◆ Aim of the exercise
Using the listing below, please gather every line containing the word "that".

-- Opening Marker --

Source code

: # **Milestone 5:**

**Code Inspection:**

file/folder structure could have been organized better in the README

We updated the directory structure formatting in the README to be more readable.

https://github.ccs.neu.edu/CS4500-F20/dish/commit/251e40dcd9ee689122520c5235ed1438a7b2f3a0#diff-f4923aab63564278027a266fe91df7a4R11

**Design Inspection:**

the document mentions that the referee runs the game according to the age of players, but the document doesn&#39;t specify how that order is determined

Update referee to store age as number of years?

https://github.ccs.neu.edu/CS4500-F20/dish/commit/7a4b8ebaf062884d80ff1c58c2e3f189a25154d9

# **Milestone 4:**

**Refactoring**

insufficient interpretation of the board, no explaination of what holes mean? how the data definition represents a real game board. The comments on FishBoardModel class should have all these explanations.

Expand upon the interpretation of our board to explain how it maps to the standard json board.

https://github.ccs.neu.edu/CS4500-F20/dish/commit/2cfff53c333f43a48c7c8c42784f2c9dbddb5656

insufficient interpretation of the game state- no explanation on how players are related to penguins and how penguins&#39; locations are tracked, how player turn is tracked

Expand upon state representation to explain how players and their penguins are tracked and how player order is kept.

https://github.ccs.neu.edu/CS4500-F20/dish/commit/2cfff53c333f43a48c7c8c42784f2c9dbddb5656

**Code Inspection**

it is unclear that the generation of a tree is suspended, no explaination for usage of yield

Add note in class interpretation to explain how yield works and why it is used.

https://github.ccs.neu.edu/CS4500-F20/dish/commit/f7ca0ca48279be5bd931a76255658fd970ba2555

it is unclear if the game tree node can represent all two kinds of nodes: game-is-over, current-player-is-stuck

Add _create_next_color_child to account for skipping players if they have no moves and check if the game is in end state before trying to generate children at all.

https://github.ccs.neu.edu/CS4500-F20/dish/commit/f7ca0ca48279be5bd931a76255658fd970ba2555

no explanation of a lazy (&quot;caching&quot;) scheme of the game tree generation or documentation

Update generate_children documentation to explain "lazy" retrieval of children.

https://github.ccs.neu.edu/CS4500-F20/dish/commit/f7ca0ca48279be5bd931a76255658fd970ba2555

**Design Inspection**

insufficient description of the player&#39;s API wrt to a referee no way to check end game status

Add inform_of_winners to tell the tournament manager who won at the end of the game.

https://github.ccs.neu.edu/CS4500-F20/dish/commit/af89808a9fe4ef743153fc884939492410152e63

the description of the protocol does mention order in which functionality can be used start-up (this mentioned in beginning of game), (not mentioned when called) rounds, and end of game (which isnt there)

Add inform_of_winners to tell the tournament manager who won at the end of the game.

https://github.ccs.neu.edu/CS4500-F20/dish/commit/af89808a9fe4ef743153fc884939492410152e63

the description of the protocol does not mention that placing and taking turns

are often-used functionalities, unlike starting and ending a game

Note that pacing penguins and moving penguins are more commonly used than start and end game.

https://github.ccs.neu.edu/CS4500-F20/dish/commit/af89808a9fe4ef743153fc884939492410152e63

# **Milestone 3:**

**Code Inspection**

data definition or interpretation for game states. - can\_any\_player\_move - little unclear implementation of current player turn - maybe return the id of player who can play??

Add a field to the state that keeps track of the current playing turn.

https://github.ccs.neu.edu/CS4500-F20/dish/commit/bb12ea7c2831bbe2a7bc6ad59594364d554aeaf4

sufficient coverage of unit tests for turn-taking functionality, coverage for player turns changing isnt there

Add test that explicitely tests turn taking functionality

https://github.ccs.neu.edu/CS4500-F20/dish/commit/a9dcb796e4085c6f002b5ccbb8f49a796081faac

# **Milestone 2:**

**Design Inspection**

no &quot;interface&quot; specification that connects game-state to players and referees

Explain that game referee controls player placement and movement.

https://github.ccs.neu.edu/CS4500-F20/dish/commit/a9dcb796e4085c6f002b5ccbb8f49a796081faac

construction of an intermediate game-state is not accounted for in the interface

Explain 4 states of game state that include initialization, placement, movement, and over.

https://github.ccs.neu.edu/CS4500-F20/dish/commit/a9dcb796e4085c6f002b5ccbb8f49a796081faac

-- Closing Marker --
-- Opening Marker --

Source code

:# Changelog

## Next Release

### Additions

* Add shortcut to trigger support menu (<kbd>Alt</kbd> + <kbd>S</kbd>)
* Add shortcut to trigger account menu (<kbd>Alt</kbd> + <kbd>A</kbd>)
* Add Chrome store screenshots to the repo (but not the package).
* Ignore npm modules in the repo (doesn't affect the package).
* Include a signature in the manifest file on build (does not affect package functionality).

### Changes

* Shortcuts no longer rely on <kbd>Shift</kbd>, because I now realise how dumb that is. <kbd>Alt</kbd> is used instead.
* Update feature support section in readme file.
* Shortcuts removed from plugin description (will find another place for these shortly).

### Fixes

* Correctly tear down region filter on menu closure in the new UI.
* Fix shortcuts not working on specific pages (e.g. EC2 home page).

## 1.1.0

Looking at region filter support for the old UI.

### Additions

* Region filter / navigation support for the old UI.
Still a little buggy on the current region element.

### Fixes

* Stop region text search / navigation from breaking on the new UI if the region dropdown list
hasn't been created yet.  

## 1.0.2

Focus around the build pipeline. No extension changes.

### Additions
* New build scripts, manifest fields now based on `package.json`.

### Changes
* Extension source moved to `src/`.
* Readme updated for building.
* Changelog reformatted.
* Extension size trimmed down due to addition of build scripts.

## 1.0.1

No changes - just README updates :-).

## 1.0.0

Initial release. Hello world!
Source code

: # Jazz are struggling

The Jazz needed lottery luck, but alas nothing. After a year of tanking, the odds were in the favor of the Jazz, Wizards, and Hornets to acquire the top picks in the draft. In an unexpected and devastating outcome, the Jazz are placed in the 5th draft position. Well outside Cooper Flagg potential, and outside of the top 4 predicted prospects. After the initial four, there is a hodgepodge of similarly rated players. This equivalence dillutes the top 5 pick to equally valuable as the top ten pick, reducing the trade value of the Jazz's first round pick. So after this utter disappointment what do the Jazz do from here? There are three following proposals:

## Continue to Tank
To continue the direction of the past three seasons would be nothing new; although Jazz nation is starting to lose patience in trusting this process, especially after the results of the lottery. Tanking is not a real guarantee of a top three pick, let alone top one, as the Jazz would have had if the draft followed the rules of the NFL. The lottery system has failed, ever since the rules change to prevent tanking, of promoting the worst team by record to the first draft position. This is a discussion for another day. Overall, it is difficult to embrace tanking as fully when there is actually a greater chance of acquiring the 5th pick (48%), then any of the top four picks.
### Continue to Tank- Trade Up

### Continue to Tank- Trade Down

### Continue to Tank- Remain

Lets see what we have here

-- Closing Marker --
-- Opening Marker --

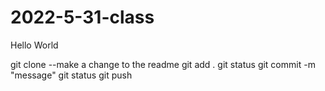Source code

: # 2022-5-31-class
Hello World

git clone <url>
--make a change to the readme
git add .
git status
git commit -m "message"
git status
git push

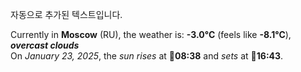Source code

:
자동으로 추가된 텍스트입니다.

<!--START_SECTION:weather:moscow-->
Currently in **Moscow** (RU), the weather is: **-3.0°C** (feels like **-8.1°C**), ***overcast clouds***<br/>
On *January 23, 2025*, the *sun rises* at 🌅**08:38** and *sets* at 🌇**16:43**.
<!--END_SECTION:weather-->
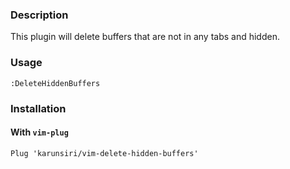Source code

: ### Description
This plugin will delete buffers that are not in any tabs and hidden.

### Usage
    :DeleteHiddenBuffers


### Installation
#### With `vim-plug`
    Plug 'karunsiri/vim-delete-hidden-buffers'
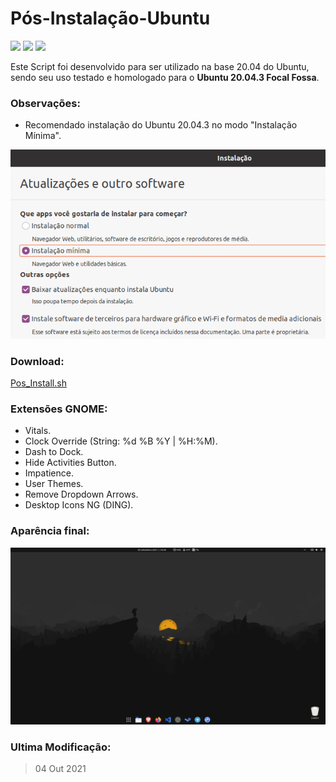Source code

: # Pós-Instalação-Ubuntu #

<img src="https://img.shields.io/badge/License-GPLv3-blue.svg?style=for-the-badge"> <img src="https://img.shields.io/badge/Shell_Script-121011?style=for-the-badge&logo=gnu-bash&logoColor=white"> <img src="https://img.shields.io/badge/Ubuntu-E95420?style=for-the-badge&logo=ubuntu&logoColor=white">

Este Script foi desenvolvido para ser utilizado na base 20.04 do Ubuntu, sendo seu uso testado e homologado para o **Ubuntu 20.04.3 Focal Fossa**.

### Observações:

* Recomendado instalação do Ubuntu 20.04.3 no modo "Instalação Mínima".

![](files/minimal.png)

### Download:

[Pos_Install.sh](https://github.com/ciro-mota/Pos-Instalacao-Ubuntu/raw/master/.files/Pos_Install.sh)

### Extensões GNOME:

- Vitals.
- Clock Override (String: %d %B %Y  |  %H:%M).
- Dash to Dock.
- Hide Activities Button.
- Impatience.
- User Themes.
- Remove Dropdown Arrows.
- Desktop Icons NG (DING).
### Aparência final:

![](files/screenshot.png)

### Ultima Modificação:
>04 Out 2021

-- Closing Marker --

◆ Exercise result
the document mentions that the referee runs the game according to the age of players, but the document doesn&#39;t specify how that order is determined
it is unclear that the generation of a tree is suspended, no explaination for usage of yield
the description of the protocol does not mention that placing and taking turns
Note that pacing penguins and moving penguins are more commonly used than start and end game.
Add a field to the state that keeps track of the current playing turn.
Add test that explicitely tests turn taking functionality
no &quot;interface&quot; specification that connects game-state to players and referees
Explain that game referee controls player placement and movement.
Explain 4 states of game state that include initialization, placement, movement, and over.
* Shortcuts no longer rely on <kbd>Shift</kbd>, because I now realise how dumb that is. <kbd>Alt</kbd> is used instead.
This plugin will delete buffers that are not in any tabs and hidden.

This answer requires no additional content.